Saturday 1 January 2022

 China’s assault on press freedom silences another independent voice in Hong Kong





Protesters in Taipei, Taiwan, on Thursday hold signs reading "Protest Against Totalitarian Liquidation of Stand News" and "Support Press Freedom in Hong Kong." (Chiang Ying-Ying/AP)
Opinion by the Editorial Board
December 31, 2021 at 9:00 pm Taiwan Time
Even as China has intensified its squeeze on democracy and individual freedom in Hong Kong, the former British colony’s pro-Beijing government has denied that anything untoward has gone on. In September, Regina Ip, a member of Hong Kong’s Executive Council and its Legislative Council, said at a meeting of the Foreign Correspondents’ Club, “The freedom of expression is still alive and well.” She cited the fact that a pro-democracy site, Stand News, was “still carrying on as usual.”

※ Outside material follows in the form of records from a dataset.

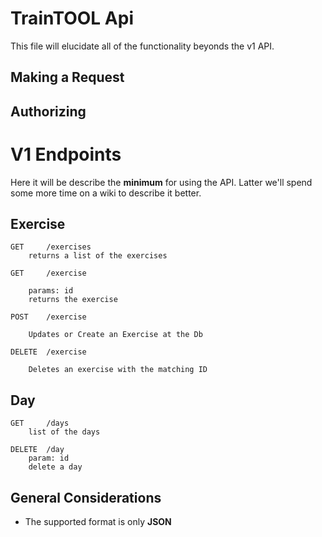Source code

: TrainTOOL Api
===
This file will elucidate all of the functionality beyonds the v1 API.


Making a Request
---

Authorizing
---

V1 Endpoints
===
Here it will be describe the **minimum** for using the API.
Latter we'll spend some more time on a wiki to describe it better.

Exercise
---
```
GET     /exercises
    returns a list of the exercises 

GET     /exercise

    params: id
    returns the exercise

POST    /exercise

    Updates or Create an Exercise at the Db

DELETE  /exercise

    Deletes an exercise with the matching ID

```

Day
---
```
GET     /days
    list of the days

DELETE  /day
    param: id
    delete a day
```

General Considerations
---
- The supported format is only **JSON**


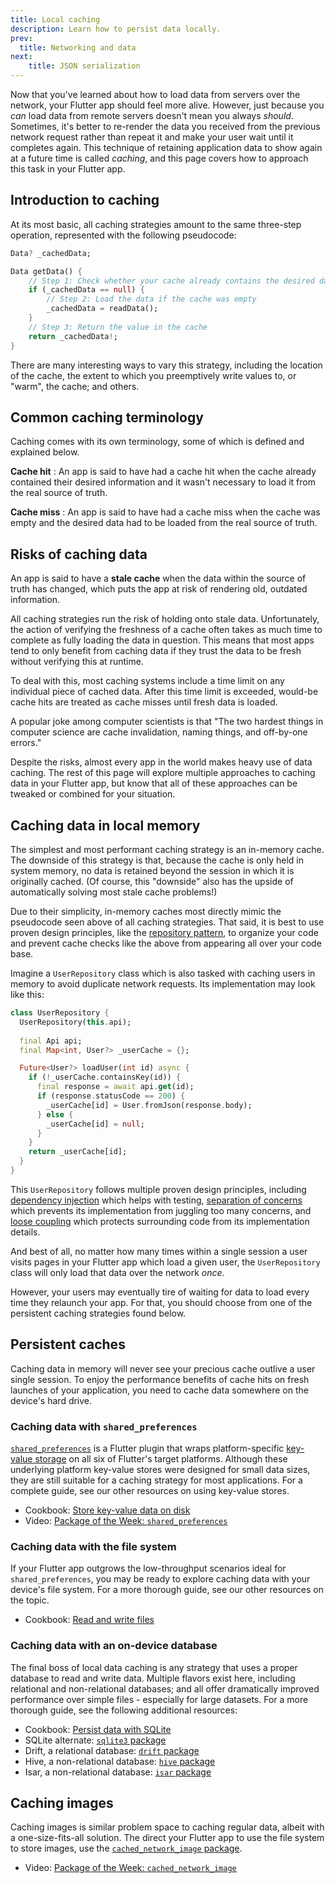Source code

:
 ```yaml
---
title: Local caching
description: Learn how to persist data locally.
prev:
  title: Networking and data
next:
    title: JSON serialization
---
```


Now that you've learned about how to load data from servers over the network,
your Flutter app should feel more alive.
However, just because you *can* load data from remote servers doesn't mean
you always *should*. Sometimes, it's better to re-render the data you received
from the previous network request rather than repeat it and make your user wait
until it completes again. This technique of retaining application data to show again
at a future time is called *caching*, and this page covers how to approach this task in your Flutter app.

## Introduction to caching

At its most basic, all caching strategies amount to the same three-step operation, represented with the following pseudocode:

```dart
Data? _cachedData;

Data getData() {
    // Step 1: Check whether your cache already contains the desired data
    if (_cachedData == null) {
        // Step 2: Load the data if the cache was empty
        _cachedData = readData();
    }
    // Step 3: Return the value in the cache
    return _cachedData!;
}
```

There are many interesting ways to vary this strategy, including the location of the cache, the extent to which you preemptively write values to, or "warm", the cache; and others.

## Common caching terminology

Caching comes with its own terminology, some of which is defined and explained below.

**Cache hit**
: An app is said to have had a cache hit when the cache already
  contained their desired information and it wasn't necessary
  to load it from the real source of truth.

**Cache miss**
: An app is said to have had a cache miss when the cache was empty
  and the desired data had to be loaded from the real source of truth.

## Risks of caching data

An app is said to have a **stale cache** when the data within the source of truth has changed, which puts the app at risk of rendering old, outdated information.

All caching strategies run the risk of holding onto stale data. Unfortunately, the action of verifying the freshness of a cache often takes as much time to complete as fully loading the data in question. This means that most apps tend to only benefit from caching data if they trust the data to be fresh without verifying this at runtime.

To deal with this, most caching systems include a time limit on any individual piece of cached data. After this time limit is exceeded, would-be cache hits are treated as cache misses until fresh data is loaded.

A popular joke among computer scientists is that "The two hardest things in computer science are cache invalidation, naming things, and off-by-one errors."

Despite the risks, almost every app in the world makes heavy use of data caching. The rest of this page will explore multiple approaches to caching data in your Flutter app, but know that all of these approaches can be tweaked or combined for your situation.

## Caching data in local memory

The simplest and most performant caching strategy is an in-memory cache. The downside of this strategy is that, because the cache is only held in system memory, no data is retained beyond the session in which it is originally cached. (Of course, this "downside" also has the upside of automatically solving most stale cache problems!)

Due to their simplicity, in-memory caches most directly mimic the pseudocode seen above of all caching strategies. That said, it is best to use proven design principles, like the [repository pattern][], to organize your code and prevent cache checks like the above from appearing all over your code base.

Imagine a `UserRepository` class which is also tasked with caching users in memory to avoid duplicate network requests. Its implementation may look like this:

```dart
class UserRepository {
  UserRepository(this.api);
  
  final Api api;
  final Map<int, User?> _userCache = {};

  Future<User?> loadUser(int id) async {
    if (!_userCache.containsKey(id)) {
      final response = await api.get(id);
      if (response.statusCode == 200) {
        _userCache[id] = User.fromJson(response.body);
      } else {
        _userCache[id] = null;
      }
    }
    return _userCache[id];
  }
}
```

This `UserRepository` follows multiple proven design principles, including [dependency injection][] which helps with testing, [separation of concerns][] which prevents its implementation from juggling too many concerns, and [loose coupling][] which protects surrounding code from its implementation details.

And best of all, no matter how many times within a single session a user visits pages in your Flutter app which load a given user, the `UserRepository` class will only load that data over the network *once*.

However, your users may eventually tire of waiting for data to load every time they relaunch your app. For that, you should choose from one of the persistent caching strategies found below.

## Persistent caches

Caching data in memory will never see your precious cache outlive a user single session.
To enjoy the performance benefits of cache hits on fresh launches of your application,
you need to cache data somewhere on the device's hard drive.

### Caching data with `shared_preferences`

[`shared_preferences`][] is a Flutter plugin that wraps
platform-specific [key-value storage][] on all six of Flutter's target platforms.
Although these underlying platform key-value stores were designed
for small data sizes, they are still suitable for a caching strategy
for most applications.
For a complete guide, see our other resources on using key-value stores.

* Cookbook: [Store key-value data on disk][]
* Video: [Package of the Week: `shared_preferences`][]

### Caching data with the file system

If your Flutter app outgrows the low-throughput scenarios ideal for `shared_preferences`, you may be ready to explore caching data with your device's file system. For a more thorough guide, see our other resources on the topic.

* Cookbook: [Read and write files][]

### Caching data with an on-device database

The final boss of local data caching is any strategy that uses a proper database to read and write data. Multiple flavors exist here, including relational and non-relational databases; and all offer dramatically improved performance over simple files - especially for large datasets. For a more thorough guide, see the following additional resources:

* Cookbook: [Persist data with SQLite][]
* SQLite alternate: [`sqlite3` package][]
* Drift, a relational database: [`drift` package][]
* Hive, a non-relational database: [`hive` package][]
* Isar, a non-relational database: [`isar` package][]

## Caching images

Caching images is similar problem space to caching regular data, albeit with a one-size-fits-all solution. The direct your Flutter app to use the file system to store images, use the [`cached_network_image` package][].

* Video: [Package of the Week: `cached_network_image`][]


[`cached_network_image` package]: {{site.pub-pkg}}/cached_network_image
[dependency injection]: https://en.wikipedia.org/wiki/Dependency_injection
[`drift` package]: {{site.pub-pkg}}/drift
[`hive` package]: {{site.pub-pkg}}/hive
[`isar` package]: {{site.pub-pkg}}/isar
[key-value storage]: https://en.wikipedia.org/wiki/Key%E2%80%93value_database
[loose coupling]: https://en.wikipedia.org/wiki/Loose_coupling
[Package of the Week: `cached_network_image`]: https://www.youtube.com/watch?v=fnHr_rsQwDA
[Package of the Week: `shared_preferences`]: https://www.youtube.com/watch?v=sa_U0jffQII
[Persist data with SQLite]: /cookbook/persistence/sqlite
[Read and write files]: /cookbook/persistence/reading-writing-files
[repository Pattern]: https://medium.com/@pererikbergman/repository-design-pattern-e28c0f3e4a30
[separation of concerns]: https://en.wikipedia.org/wiki/Separation_of_concerns
[`shared_preferences`]: {{site.pub-pkg}}/shared_preferences
[`sqlite3` package]: {{site.pub-pkg}}/sqlite3
[Store key-value data on disk]: /cookbook/persistence/key-value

That was then. On Wednesday, Stand News shut down after police raided its offices; authorities also took seven people associated with the enterprise into custody. Among those arrested was Denise Ho, a pop music star and a former Stand News board member, whose global campaign for human rights in Hong Kong has long made her a target of Beijing’s ire. (Ms. Ho and three others were granted bail.) Thus did China’s authorities snuff out what was probably the last dissident media voice in the territory, whose final feature stories included one listing about 50 independent journalistic organizations that had shut over the past year.
The government charges Stand News with “inciting hatred against the Hong Kong government,” in purported violation of a previously little-used sedition law. The final straw, apparently, was a Stand News article about the government’s alleged mistreatment of asylum seekers — mostly from elsewhere in Asia — in a new detention center. Yet Stand News had been under pressure for months before to that, even after it deleted political commentary in June. “Stand News’s editorial policy was to be independent and committed to safeguarding Hong Kong’s core values of democracy, human rights, freedom, the rule of law and justice,” the outlet’s final statement to readers noted. And that was its essential crime.

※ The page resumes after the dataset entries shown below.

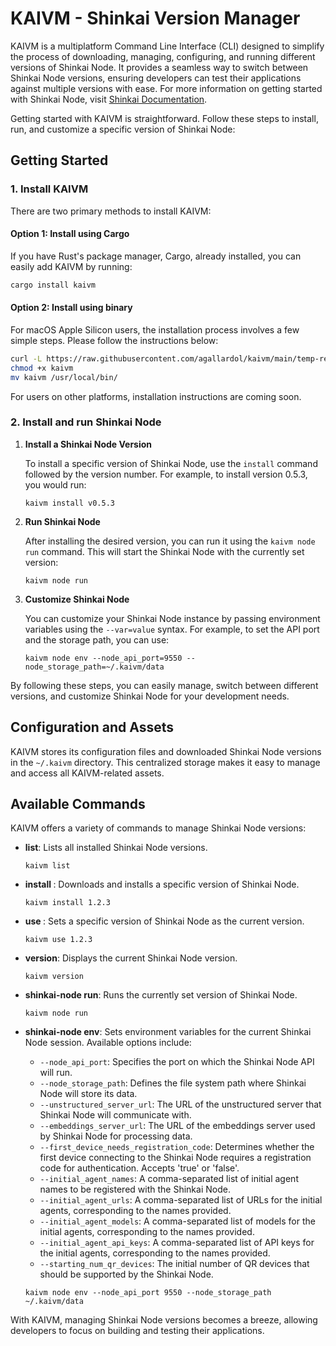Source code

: # KAIVM - Shinkai Version Manager

KAIVM is a multiplatform Command Line Interface (CLI) designed to simplify the process of downloading, managing, configuring, and running different versions of Shinkai Node. It provides a seamless way to switch between Shinkai Node versions, ensuring developers can test their applications against multiple versions with ease. For more information on getting started with Shinkai Node, visit [Shinkai Documentation](https://docs.shinkai.com/getting-started).

Getting started with KAIVM is straightforward. Follow these steps to install, run, and customize a specific version of Shinkai Node:

## Getting Started

### 1. Install KAIVM

There are two primary methods to install KAIVM:

#### Option 1: Install using Cargo

If you have Rust's package manager, Cargo, already installed, you can easily add KAIVM by running:

  ```sh
  cargo install kaivm
  ```

#### Option 2: Install using binary

For macOS Apple Silicon users, the installation process involves a few simple steps. Please follow the instructions below:

  ```sh
  curl -L https://raw.githubusercontent.com/agallardol/kaivm/main/temp-release/kaivm-aarch64-apple-darwin -o kaivm
  chmod +x kaivm
  mv kaivm /usr/local/bin/
  ```

For users on other platforms, installation instructions are coming soon.

### 2. Install and run Shinkai Node

1. **Install a Shinkai Node Version**

   To install a specific version of Shinkai Node, use the `install` command followed by the version number. For example, to install version 0.5.3, you would run:

   ```
   kaivm install v0.5.3
   ```

2. **Run Shinkai Node**

   After installing the desired version, you can run it using the `kaivm node run` command. This will start the Shinkai Node with the currently set version:

   ```
   kaivm node run
   ```

3. **Customize Shinkai Node**

   You can customize your Shinkai Node instance by passing environment variables using the `--var=value` syntax. For example, to set the API port and the storage path, you can use:

   ```
   kaivm node env --node_api_port=9550 --node_storage_path=~/.kaivm/data
   ```

By following these steps, you can easily manage, switch between different versions, and customize Shinkai Node for your development needs.


## Configuration and Assets

KAIVM stores its configuration files and downloaded Shinkai Node versions in the `~/.kaivm` directory. This centralized storage makes it easy to manage and access all KAIVM-related assets.

## Available Commands

KAIVM offers a variety of commands to manage Shinkai Node versions:

- **list**: Lists all installed Shinkai Node versions.
  ```
  kaivm list
  ```

- **install <VERSION>**: Downloads and installs a specific version of Shinkai Node.
  ```
  kaivm install 1.2.3
  ```

- **use <VERSION>**: Sets a specific version of Shinkai Node as the current version.
  ```
  kaivm use 1.2.3
  ```

- **version**: Displays the current Shinkai Node version.
  ```
  kaivm version
  ```

- **shinkai-node run**: Runs the currently set version of Shinkai Node.
  ```
  kaivm node run
  ```

- **shinkai-node env**: Sets environment variables for the current Shinkai Node session. Available options include:
  - `--node_api_port`: Specifies the port on which the Shinkai Node API will run.
  - `--node_storage_path`: Defines the file system path where Shinkai Node will store its data.
  - `--unstructured_server_url`: The URL of the unstructured server that Shinkai Node will communicate with.
  - `--embeddings_server_url`: The URL of the embeddings server used by Shinkai Node for processing data.
  - `--first_device_needs_registration_code`: Determines whether the first device connecting to the Shinkai Node requires a registration code for authentication. Accepts 'true' or 'false'.
  - `--initial_agent_names`: A comma-separated list of initial agent names to be registered with the Shinkai Node.
  - `--initial_agent_urls`: A comma-separated list of URLs for the initial agents, corresponding to the names provided.
  - `--initial_agent_models`: A comma-separated list of models for the initial agents, corresponding to the names provided.
  - `--initial_agent_api_keys`: A comma-separated list of API keys for the initial agents, corresponding to the names provided.
  - `--starting_num_qr_devices`: The initial number of QR devices that should be supported by the Shinkai Node.
  ```
  kaivm node env --node_api_port 9550 --node_storage_path ~/.kaivm/data
  ```

With KAIVM, managing Shinkai Node versions becomes a breeze, allowing developers to focus on building and testing their applications.
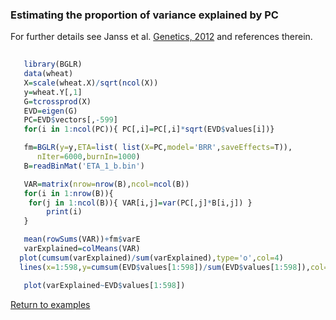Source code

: ### Estimating the proportion of variance explained by PC

For further details see Janss et al. [Genetics, 2012](https://doi.org/10.1534/genetics.112.141143) and references therein.

```R
 
   library(BGLR)
   data(wheat)
   X=scale(wheat.X)/sqrt(ncol(X))
   y=wheat.Y[,1]
   G=tcrossprod(X)
   EVD=eigen(G)
   PC=EVD$vectors[,-599] 
   for(i in 1:ncol(PC)){ PC[,i]=PC[,i]*sqrt(EVD$values[i])}

   fm=BGLR(y=y,ETA=list( list(X=PC,model='BRR',saveEffects=T)),
	  nIter=6000,burnIn=1000)
   B=readBinMat('ETA_1_b.bin')

   VAR=matrix(nrow=nrow(B),ncol=ncol(B))
   for(i in 1:nrow(B)){
	for(j in 1:ncol(B)){ VAR[i,j]=var(PC[,j]*B[i,j]) }
        print(i)
   }

   mean(rowSums(VAR))+fm$varE
   varExplained=colMeans(VAR)
  plot(cumsum(varExplained)/sum(varExplained),type='o',col=4)
  lines(x=1:598,y=cumsum(EVD$values[1:598])/sum(EVD$values[1:598]),col=2,lty=2)

   plot(varExplained~EVD$values[1:598])
```

[Return to examples](https://github.com/gdlc/BGLR-R/blob/master/README.md)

[Charles Lane: Anyone can boycott the Beijing Olympics. Everyone should.]
Notably, Ms. Ho, though born in Hong Kong, is a Canadian citizen. Her arrest conveys a message that even non-Chinese nationals are subject to its crackdown and that Beijing disdains the opinions of, or pressure from, outside democracies. In that sense, the Chinese government is demonstrating how different it is from Poland, whose president, Andrzej Duda, vetoed a bill Monday that would have crippled a broadcast network, TVN, by forcing a current investor to divest its controlling stake. The ostensible rationale was that the investor in question — U.S.-based Discovery — is not Polish. The likely real reason for the bill was TVN’s often critical coverage of the conservative-led government in Warsaw. Mr. Duda, admirably, said he acted in part to protect “media pluralism.”

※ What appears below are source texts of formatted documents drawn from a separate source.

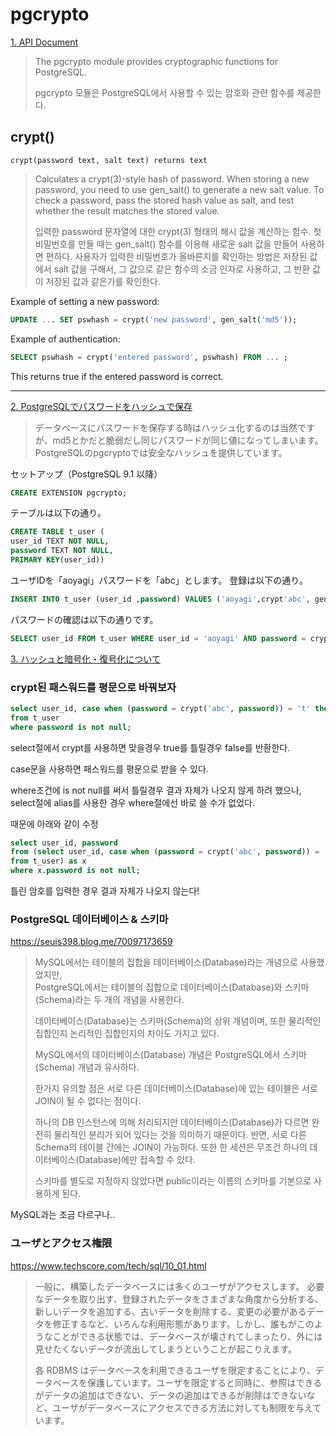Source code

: # pgcrypto

[1. API Document](https://www.postgresql.org/docs/8.3/pgcrypto.html)  

> The pgcrypto module provides cryptographic functions for PostgreSQL.  
> 
> pgcrypto 모듈은 PostgreSQL에서 사용할 수 있는 암호화 관련 함수를 제공한다.

## crypt()
```
crypt(password text, salt text) returns text
```
> Calculates a crypt(3)-style hash of password. When storing a new password, you need to use gen_salt() to generate a new salt value. To check a password, pass the stored hash value as salt, and test whether the result matches the stored value.  
> 
> 입력한 password 문자열에 대한 crypt(3) 형태의 해시 값을 계산하는 함수. 첫 비밀번호를 만들 때는 gen_salt() 함수를 이용해 새로운 salt 값을 만들어 사용하면 편하다. 사용자가 입력한 비밀번호가 올바른지를 확인하는 방법은 저장된 값에서 salt 값을 구해서, 그 값으로 같은 함수의 소금 인자로 사용하고, 그 반환 값이 저장된 값과 같은가를 확인한다.

Example of setting a new password:
```sql
UPDATE ... SET pswhash = crypt('new password', gen_salt('md5'));
```

Example of authentication:
```sql
SELECT pswhash = crypt('entered password', pswhash) FROM ... ;
```
This returns true if the entered password is correct.

***

[2. PostgreSQLでパスワードをハッシュで保存](http://aoyagikouhei.blog8.fc2.com/blog-entry-182.html)  
> データベースにパスワードを保存する時はハッシュ化するのは当然ですが、md5とかだと脆弱だし同じパスワードが同じ値になってしまいます。  
PostgreSQLのpgcryptoでは安全なハッシュを提供しています。 

セットアップ（PostgreSQL 9.1 以降）
```sql
CREATE EXTENSION pgcrypto;
```
テーブルは以下の通り。
```sql
CREATE TABLE t_user (
user_id TEXT NOT NULL,
password TEXT NOT NULL,
PRIMARY KEY(user_id))
```

ユーザIDを「aoyagi」パスワードを「abc」とします。
登録は以下の通り。
```sql
INSERT INTO t_user (user_id ,password) VALUES ('aoyagi',crypt'abc', gen_salt('bf')));
```

パスワードの確認は以下の通りです。
```sql
SELECT user_id FROM t_user WHERE user_id = 'aoyagi' AND password = crypt('abc', password);
```

[3. ハッシュと暗号化・復号化について](https://qiita.com/reflet/items/eeced34f9c5c2a9fbaf6)

### crypt된 패스워드를 평문으로 바꿔보자
```sql
select user_id, case when (password = crypt('abc', password)) = 't' then 'abc' else null end as password 
from t_user
where password is not null;
```

select절에서 crypt를 사용하면 맞을경우 true를 틀릴경우 false를 반환한다.

case문을 사용하면 패스워드를 평문으로 받을 수 있다.

where조건에 is not null를 써서 틀릴경우 결과 자체가 나오지 않게 하려 했으나, select절에 alias를 사용한 경우 where절에선 바로 쓸 수가 없었다.


때문에 아래와 같이 수정

```sql
select user_id, password
from (select user_id, case when (password = crypt('abc', password)) = 't' then 'abc' else null end as password 
from t_user) as x
where x.password is not null;
```

틀린 암호를 입력한 경우 결과 자체가 나오지 않는다!

### PostgreSQL 데이터베이스 & 스키마
https://seuis398.blog.me/70097173659

> MySQL에서는 테이블의 집합을 데이터베이스(Database)라는 개념으로 사용했었지만,  
> PostgreSQL에서는 테이블의 집합으로 데이터베이스(Database)와 스키마(Schema)라는 두 개의 개념을 사용한다.
> 
> 데이터베이스(Database)는 스키마(Schema)의 상위 개념이며, 또한 물리적인 집합인지 논리적인 집합인지의 차이도 가지고 있다.
> 
> MySQL에서의 데이터베이스(Database) 개념은 PostgreSQL에서 스키마(Schema) 개념과 유사하다.
> 
> 한가지 유의할 점은 서로 다른 데이터베이스(Database)에 있는 테이블은 서로 JOIN이 될 수 없다는 점이다.
> 
> 하나의 DB 인스턴스에 의해 처리되지만 데이터베이스(Database)가 다르면 완전히 물리적인 분리가 되어 있다는 것을 의미하기 때문이다. 
> 반면, 서로 다른 Schema의 테이블 간에는 JOIN이 가능하다. 
> 또한 한 세션은 무조건 하나의 데이터베이스(Database)에만 접속할 수 있다.
> 
> 스키마를 별도로 지정하지 않았다면 public이라는 이름의 스키마를 기본으로 사용하게 된다.


MySQL과는 조금 다르구나..

### ユーザとアクセス権限

https://www.techscore.com/tech/sql/10_01.html

> 一般に、構築したデータベースには多くのユーザがアクセスします。 必要なデータを取り出す、登録されたデータをさまざまな角度から分析する、新しいデータを追加する、古いデータを削除する、変更の必要があるデータを修正するなど、いろんな利用形態があります。しかし、誰もがこのようなことができる状態では、データベースが壊されてしまったり、外には見せたくないデータが流出してしまうということが起こりえます。
> 
> 各 RDBMS はデータベースを利用できるユーザを限定することにより、データベースを保護しています。ユーザを限定すると同時に、参照はできるがデータの追加はできない、データの追加はできるが削除はできないなど、ユーザがデータベースにアクセスできる方法に対しても制限を与えています。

The Biden administration had urged Mr. Duda to do the right thing, and it had leverage because of Poland’s concern for its standing in the European Union and Western military alliance. No comparable leverage exists with regard to China, which apparently believes it can violate its past commitments to protect liberty in Hong Kong with impunity, even as it prepares to stage the Winter Olympics in February. The crushing of press freedom in Hong Kong joins anti-Uyghur genocide on the list of reasons it was right for President Biden to stage a diplomatic boycott of the Games — and why the struggle for human rights in China will need more such solidarity in the years ahead.